Work item
Lines before the one containing "# REQUIRED PARAMETERS" are to be skipped; reproduce that line and the rest of the records below exactly.

Given data
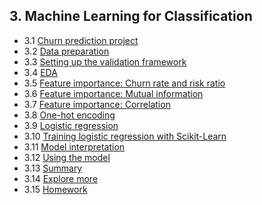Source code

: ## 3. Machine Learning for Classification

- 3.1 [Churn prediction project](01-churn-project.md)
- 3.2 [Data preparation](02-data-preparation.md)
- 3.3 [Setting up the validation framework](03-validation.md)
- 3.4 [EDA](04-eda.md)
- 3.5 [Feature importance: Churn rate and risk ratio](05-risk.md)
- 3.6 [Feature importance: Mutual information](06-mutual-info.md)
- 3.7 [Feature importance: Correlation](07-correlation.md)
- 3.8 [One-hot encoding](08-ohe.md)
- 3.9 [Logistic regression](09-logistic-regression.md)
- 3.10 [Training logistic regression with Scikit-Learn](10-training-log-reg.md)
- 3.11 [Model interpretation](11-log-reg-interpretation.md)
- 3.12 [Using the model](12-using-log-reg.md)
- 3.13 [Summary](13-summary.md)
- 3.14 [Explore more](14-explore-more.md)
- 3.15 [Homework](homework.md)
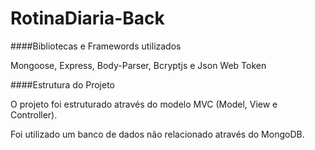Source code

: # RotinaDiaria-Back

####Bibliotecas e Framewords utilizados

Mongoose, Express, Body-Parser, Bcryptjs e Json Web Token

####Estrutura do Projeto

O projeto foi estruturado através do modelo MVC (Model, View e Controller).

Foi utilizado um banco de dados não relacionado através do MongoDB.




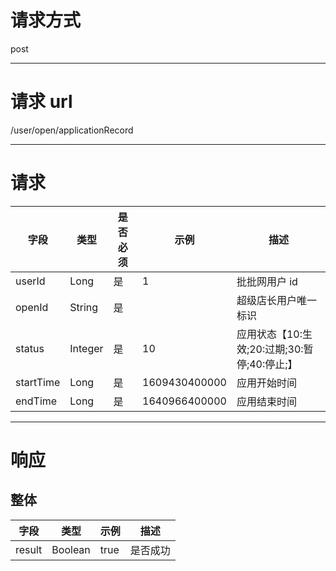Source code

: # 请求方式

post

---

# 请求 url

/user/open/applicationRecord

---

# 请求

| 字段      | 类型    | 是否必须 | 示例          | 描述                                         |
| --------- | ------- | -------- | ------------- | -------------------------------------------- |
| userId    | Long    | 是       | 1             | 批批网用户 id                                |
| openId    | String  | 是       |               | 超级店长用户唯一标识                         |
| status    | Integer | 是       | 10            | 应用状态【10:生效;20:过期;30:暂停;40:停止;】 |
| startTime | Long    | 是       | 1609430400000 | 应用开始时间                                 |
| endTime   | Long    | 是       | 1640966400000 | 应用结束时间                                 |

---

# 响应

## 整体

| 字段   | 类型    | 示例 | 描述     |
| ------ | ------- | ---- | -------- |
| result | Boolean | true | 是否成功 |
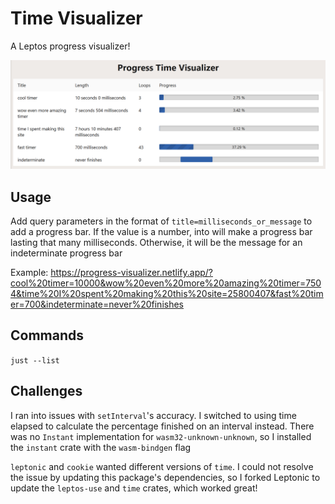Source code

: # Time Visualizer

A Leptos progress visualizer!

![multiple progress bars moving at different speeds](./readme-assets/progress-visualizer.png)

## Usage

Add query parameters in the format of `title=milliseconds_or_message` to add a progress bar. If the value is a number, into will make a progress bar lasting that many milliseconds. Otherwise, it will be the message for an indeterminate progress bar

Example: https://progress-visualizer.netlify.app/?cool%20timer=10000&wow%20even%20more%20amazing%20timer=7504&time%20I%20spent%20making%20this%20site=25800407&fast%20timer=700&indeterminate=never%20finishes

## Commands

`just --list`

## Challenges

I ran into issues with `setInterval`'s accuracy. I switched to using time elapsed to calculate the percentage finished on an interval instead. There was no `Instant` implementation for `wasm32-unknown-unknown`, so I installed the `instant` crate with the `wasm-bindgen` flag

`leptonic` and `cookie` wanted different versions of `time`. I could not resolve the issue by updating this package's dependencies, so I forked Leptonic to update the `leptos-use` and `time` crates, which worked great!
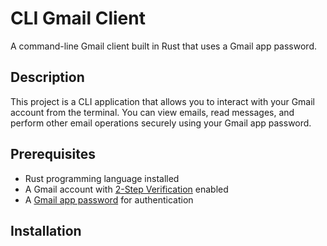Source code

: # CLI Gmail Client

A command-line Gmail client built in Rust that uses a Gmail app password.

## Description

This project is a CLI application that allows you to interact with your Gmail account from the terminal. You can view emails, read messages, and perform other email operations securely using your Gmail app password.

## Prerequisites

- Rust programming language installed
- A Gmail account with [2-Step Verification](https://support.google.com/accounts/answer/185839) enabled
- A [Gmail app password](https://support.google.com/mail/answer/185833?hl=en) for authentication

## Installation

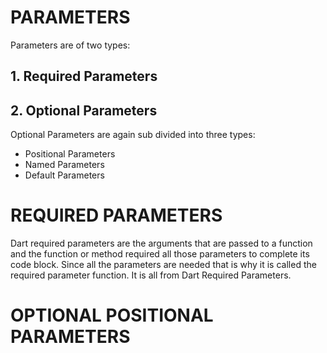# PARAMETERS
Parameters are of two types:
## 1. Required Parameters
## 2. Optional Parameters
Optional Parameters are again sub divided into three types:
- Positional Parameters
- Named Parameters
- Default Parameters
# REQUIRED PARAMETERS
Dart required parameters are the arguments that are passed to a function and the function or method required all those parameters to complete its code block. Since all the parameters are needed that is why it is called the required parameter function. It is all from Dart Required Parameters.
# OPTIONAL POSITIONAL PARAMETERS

Final answer
# REQUIRED PARAMETERS
Dart required parameters are the arguments that are passed to a function and the function or method required all those parameters to complete its code block. Since all the parameters are needed that is why it is called the required parameter function. It is all from Dart Required Parameters.
# OPTIONAL POSITIONAL PARAMETERS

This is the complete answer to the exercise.